Genç also reports on the ways in which Turkey is perceived abroad, providing anecdotes of his book tours and writers' residences. One country he visits a number of times is Britain, where people seem worried about their Turkish holidays more than anything else (cue in Thomas Cook joke). "One audience member said he grew up listening to stories about the evil Turk. Now European and British editors happily associated that dangerous, incomprehensible creature with Turkey's administrators. I suspected that Europeans saw conservative politics as a verification of the tales they had heard as children. I felt compelled to tell Turkey's story in a different way, but I wasn't sure people were ready to hear a different story." I, for one, wonder if 80 million of us lining up to enter Britain will be this decade's contribution to the image of the evil Turk.

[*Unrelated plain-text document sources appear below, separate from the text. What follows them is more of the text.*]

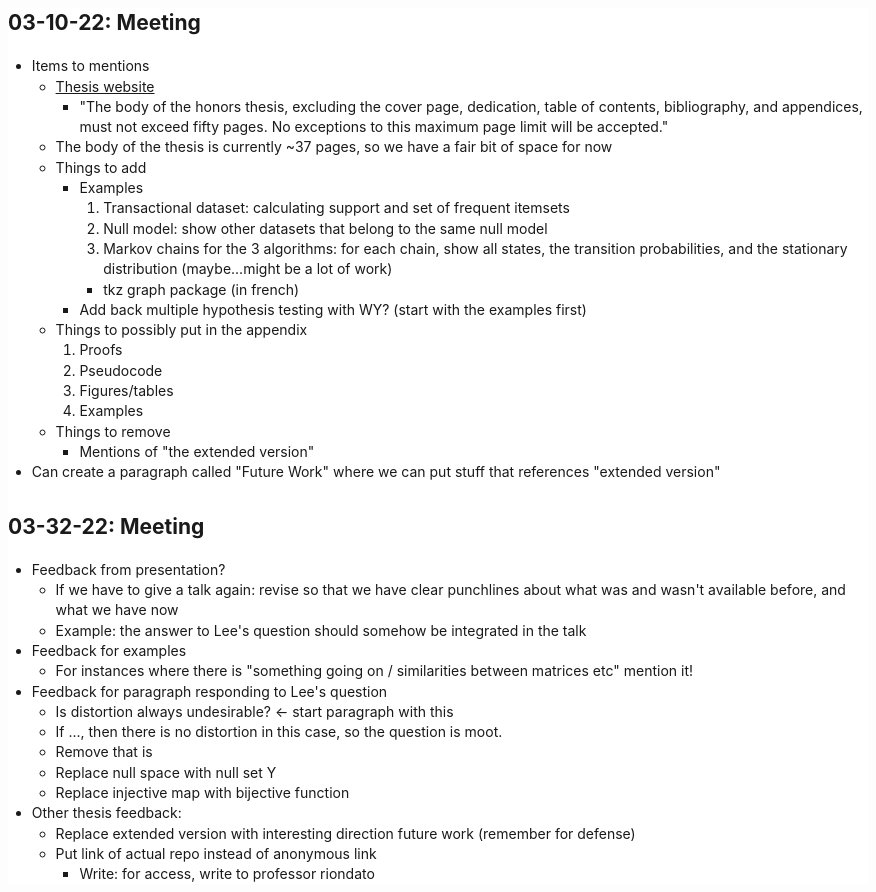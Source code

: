 ## 03-10-22: Meeting

- Items to mentions
  - [Thesis website](https://www.amherst.edu/academiclife/departments/computer_science/major/honors)
    - "The body of the honors thesis, excluding the cover page, dedication,
      table of contents, bibliography, and appendices, must not exceed fifty
      pages. No exceptions to this maximum page limit will be accepted."
  - The body of the thesis is currently ~37 pages, so we have a fair bit of
    space for now
  - Things to add
    - Examples
      1. Transactional dataset: calculating support and set of frequent itemsets
      1. Null model: show other datasets that belong to the same null model
      1. Markov chains for the 3 algorithms:
         for each chain, show all states, the transition probabilities, and the
         stationary distribution (maybe...might be a lot of work)
        - tkz graph package (in french)
    - Add back multiple hypothesis testing with WY? (start with the examples
      first)
  - Things to possibly put in the appendix
    1. Proofs
    1. Pseudocode
    1. Figures/tables
    1. Examples
  - Things to remove
    - Mentions of "the extended version"
- Can create a paragraph called "Future Work" where we can put stuff that
  references "extended version"

## 03-32-22: Meeting

- Feedback from presentation?
  - If we have to give a talk again: revise so that we have clear punchlines
    about what was and wasn't available before, and what we have now
  - Example: the answer to Lee's question should somehow be integrated in the
    talk
- Feedback for examples
  - For instances where there is "something going on / similarities between
    matrices etc" mention it!
- Feedback for paragraph responding to Lee's question
  - Is distortion always undesirable? <- start paragraph with this
  - If ..., then there is no distortion in this case, so the question is moot.
  - Remove that is
  - Replace null space with null set Y
  - Replace injective map with bijective function
- Other thesis feedback:
  - Replace extended version with interesting direction future work (remember for
    defense)
  - Put link of actual repo instead of anonymous link
    - Write: for access, write to professor riondato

"Everyone remembered the course of events differently. The pace of developments had surpassed our ability to process them," Genç says, describing a New Year's party he attended that ushered in 2018. This is where "The Lion and Nightingale" does the most important work and operates like an almanac. It takes a longer view of things – longer than our social media trained minds have almost ceased to process. It helps us look back to, if not discover a pattern, to see what bits of the stories that we have been consuming since 2017 have the most relevance today. This taking stock is a precious exercise, if for nothing than for a tentative measure to understand which of the stories we are exposed to today will be the defining features of tomorrow.